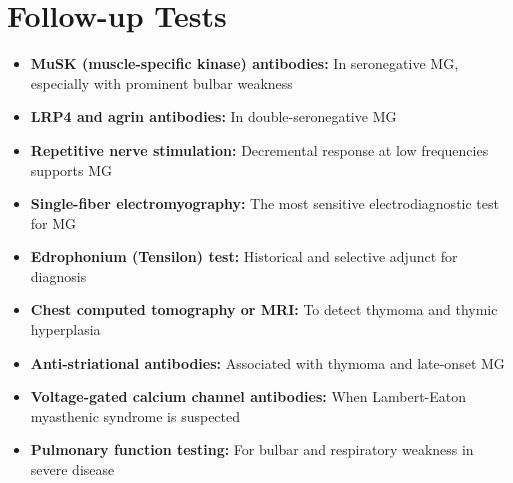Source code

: \section*{Follow-up Tests}
\begin{itemize}
  \item \textbf{MuSK (muscle-specific kinase) antibodies:} In seronegative MG, especially with prominent bulbar weakness
  \item \textbf{LRP4 and agrin antibodies:} In double-seronegative MG
  \item \textbf{Repetitive nerve stimulation:} Decremental response at low frequencies supports MG
  \item \textbf{Single-fiber electromyography:} The most sensitive electrodiagnostic test for MG
  \item \textbf{Edrophonium (Tensilon) test:} Historical and selective adjunct for diagnosis
  \item \textbf{Chest computed tomography or MRI:} To detect thymoma and thymic hyperplasia
  \item \textbf{Anti-striational antibodies:} Associated with thymoma and late-onset MG
  \item \textbf{Voltage-gated calcium channel antibodies:} When Lambert-Eaton myasthenic syndrome is suspected
  \item \textbf{Pulmonary function testing:} For bulbar and respiratory weakness in severe disease
\end{itemize}

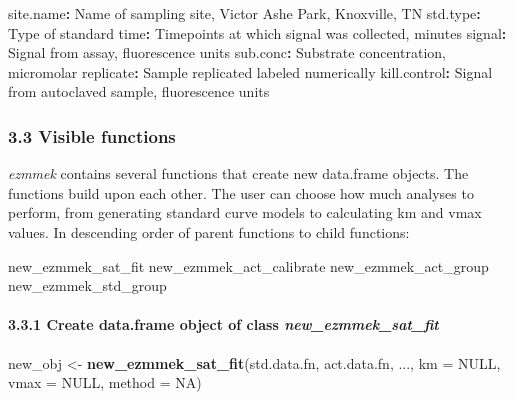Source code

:\documentclass[
]{article}
\newenvironment{Shaded}{\begin{snugshade}}{\end{snugshade}}
\newcommand{\DataTypeTok}[1]{\textcolor[rgb]{0.13,0.29,0.53}{#1}}
\newcommand{\KeywordTok}[1]{\textcolor[rgb]{0.13,0.29,0.53}{\textbf{#1}}}
\newcommand{\NormalTok}[1]{#1}
\newcommand{\OperatorTok}[1]{\textcolor[rgb]{0.81,0.36,0.00}{\textbf{#1}}}
\newcommand{\OtherTok}[1]{\textcolor[rgb]{0.56,0.35,0.01}{#1}}
\newcommand{\StringTok}[1]{\textcolor[rgb]{0.31,0.60,0.02}{#1}}
\begin{document}
\begin{Shaded}
\begin{Highlighting}[]
\NormalTok{site.name}\OperatorTok{:}\StringTok{ }\NormalTok{Name of sampling site, Victor Ashe Park, Knoxville, TN}
\NormalTok{std.type}\OperatorTok{:}\StringTok{ }\NormalTok{Type of standard}
\NormalTok{time}\OperatorTok{:}\StringTok{ }\NormalTok{Timepoints at which signal was collected, minutes}
\NormalTok{signal}\OperatorTok{:}\StringTok{ }\NormalTok{Signal from assay, fluorescence units}
\NormalTok{sub.conc}\OperatorTok{:}\StringTok{ }\NormalTok{Substrate concentration, micromolar}
\NormalTok{replicate}\OperatorTok{:}\StringTok{ }\NormalTok{Sample replicated labeled numerically}
\NormalTok{kill.control}\OperatorTok{:}\StringTok{ }\NormalTok{Signal from autoclaved sample, fluorescence units}
\end{Highlighting}
\end{Shaded}

\hypertarget{visible-functions}{%
\subsubsection{3.3 Visible functions}\label{visible-functions}}

\emph{ezmmek} contains several functions that create new data.frame
objects. The functions build upon each other. The user can choose how
much analyses to perform, from generating standard curve models to
calculating km and vmax values. In descending order of parent functions
to child functions:

\begin{Shaded}
\begin{Highlighting}[]
\NormalTok{new\_ezmmek\_sat\_fit}
\NormalTok{new\_ezmmek\_act\_calibrate}
\NormalTok{new\_ezmmek\_act\_group}
\NormalTok{new\_ezmmek\_std\_group}
\end{Highlighting}
\end{Shaded}

\hypertarget{create-data.frame-object-of-class-new_ezmmek_sat_fit}{%
\paragraph{\texorpdfstring{3.3.1 Create data.frame object of class
\emph{new\_ezmmek\_sat\_fit}}{3.3.1 Create data.frame object of class new\_ezmmek\_sat\_fit}}\label{create-data.frame-object-of-class-new_ezmmek_sat_fit}}

\begin{Shaded}
\begin{Highlighting}[]
\NormalTok{new\_obj <{-}}\StringTok{ }\KeywordTok{new\_ezmmek\_sat\_fit}\NormalTok{(std.data.fn,}
\NormalTok{                              act.data.fn,}
\NormalTok{                              ...,}
                              \DataTypeTok{km =} \OtherTok{NULL}\NormalTok{,}
                              \DataTypeTok{vmax =} \OtherTok{NULL}\NormalTok{,}
                              \DataTypeTok{method =} \OtherTok{NA}\NormalTok{)}
\end{Highlighting}
\end{Shaded}
\end{document}
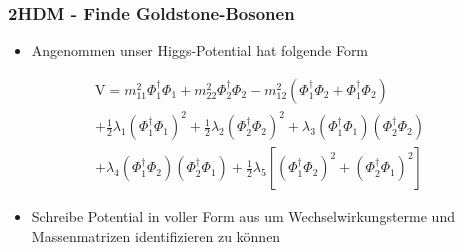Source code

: \documentclass[xcolor=dvipsnames]{beamer}
\begin{document}
\begin{frame}[t]
\frametitle{2HDM - Finde Goldstone-Bosonen}
\begin{itemize}
\item Angenommen unser Higgs-Potential hat folgende Form
\end{itemize}
\begin{equation*}
\begin{split}
\text{V}=m_{11}^{2} \Phi_{1}^{\dagger}\Phi_{1}+m_{22}^{2} \Phi_{2}^{\dagger}\Phi_{2} -m_{12}^{2}( \Phi_{1}^{\dagger}\Phi_{2} +\Phi_{1}^{\dagger}\Phi_{2}) \\+ \frac{1}{2} \lambda_{1} (\Phi_{1}^{\dagger}\Phi_{1})^{2}+ \frac{1}{2} \lambda_{2} (\Phi_{2}^{\dagger}\Phi_{2})^{2}+ \lambda_{3}( \Phi_{1}^{\dagger}\Phi_{1})(\Phi_{2}^{\dagger}\Phi_{2} ) \\+\lambda_{4}( \Phi_{1}^{\dagger}\Phi_{2})(\Phi_{2}^{\dagger}\Phi_{1} ) +\frac{1}{2} \lambda_{5}[( \Phi_{1}^{\dagger}\Phi_{2})^{2}+(\Phi_{2}^{\dagger}\Phi_{1} )^{2}]
\end{split}
\end{equation*}
\begin{itemize}
\item Schreibe Potential in voller Form aus um Wechselwirkungsterme und Massenmatrizen identifizieren zu können 
\end{itemize} 
\end{frame}
\end{document}
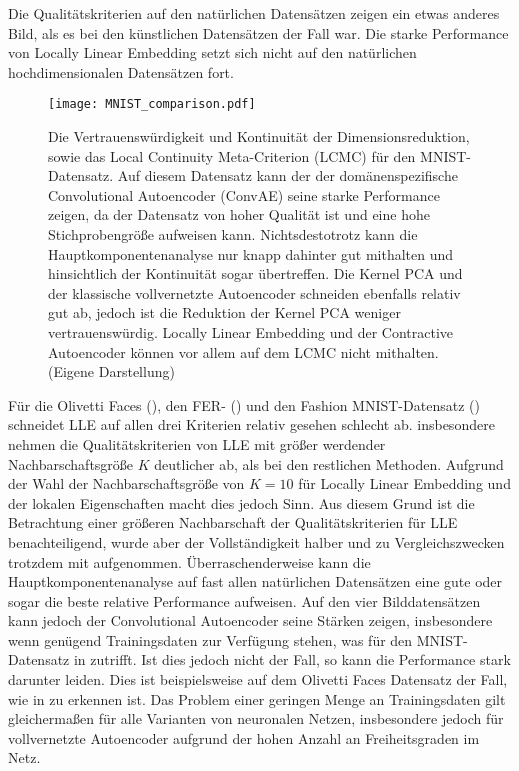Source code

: Die Qualitätskriterien auf den natürlichen Datensätzen zeigen ein etwas anderes Bild, als es bei
den künstlichen Datensätzen der Fall war. Die starke Performance von Locally Linear Embedding setzt
sich nicht auf den natürlichen hochdimensionalen Datensätzen fort.
\begin{figure}[ht]
	\begin{center}
		\texttt{[image: MNIST\_comparison.pdf]}
	\end{center}
	\caption[Qualitätskriterien für MNIST]{Die Vertrauenswürdigkeit und Kontinuität der Dimensionsreduktion, sowie das Local Continuity Meta-Criterion (LCMC) für den MNIST-Datensatz. Auf diesem Datensatz kann der der domänenspezifische Convolutional Autoencoder (ConvAE) seine starke Performance zeigen, da der Datensatz von hoher Qualität ist und eine hohe Stichprobengröße aufweisen kann. Nichtsdestotrotz kann die Hauptkomponentenanalyse nur knapp dahinter gut mithalten und hinsichtlich der Kontinuität sogar übertreffen. Die Kernel PCA und der klassische vollvernetzte Autoencoder schneiden ebenfalls relativ gut ab, jedoch ist die Reduktion der Kernel PCA weniger vertrauenswürdig. Locally Linear Embedding und der Contractive Autoencoder können vor allem auf dem LCMC nicht mithalten. (Eigene Darstellung)}
	\label{fig:MNISTMetrics}
\end{figure}
Für die Olivetti Faces (), den FER- () und den Fashion MNIST-Datensatz ()
schneidet LLE auf allen drei Kriterien relativ gesehen schlecht ab. insbesondere nehmen die
Qualitätskriterien von LLE mit größer werdender Nachbarschaftsgröße $K$ deutlicher ab, als bei den
restlichen Methoden. Aufgrund der Wahl der Nachbarschaftsgröße von $K=10$ für Locally Linear
Embedding und der lokalen Eigenschaften macht dies jedoch Sinn. Aus diesem Grund ist die
Betrachtung einer größeren Nachbarschaft der Qualitätskriterien für LLE benachteiligend, wurde aber
der Vollständigkeit halber und zu Vergleichszwecken trotzdem mit aufgenommen. Überraschenderweise
kann die Hauptkomponentenanalyse auf fast allen natürlichen Datensätzen eine gute oder sogar die
beste relative Performance aufweisen. Auf den vier Bilddatensätzen kann jedoch der Convolutional
Autoencoder seine Stärken zeigen, insbesondere wenn genügend Trainingsdaten zur Verfügung stehen, was für den MNIST-Datensatz in  zutrifft.
Ist dies jedoch nicht der Fall, so kann die Performance stark darunter leiden. Dies ist
beispielsweise auf dem Olivetti Faces Datensatz der Fall, wie in 
zu erkennen ist. Das Problem einer geringen Menge an Trainingsdaten gilt gleichermaßen für alle
Varianten von neuronalen Netzen, insbesondere jedoch für vollvernetzte Autoencoder aufgrund der
hohen Anzahl an Freiheitsgraden im Netz.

● ● ● ●

_Task goal:_ Check each line above for "Trainingsdaten" and return the ones that have it.

_Answer for the task:_
Autoencoder seine Stärken zeigen, insbesondere wenn genügend Trainingsdaten zur Verfügung stehen, was für den MNIST-Datensatz in  zutrifft.
zu erkennen ist. Das Problem einer geringen Menge an Trainingsdaten gilt gleichermaßen für alle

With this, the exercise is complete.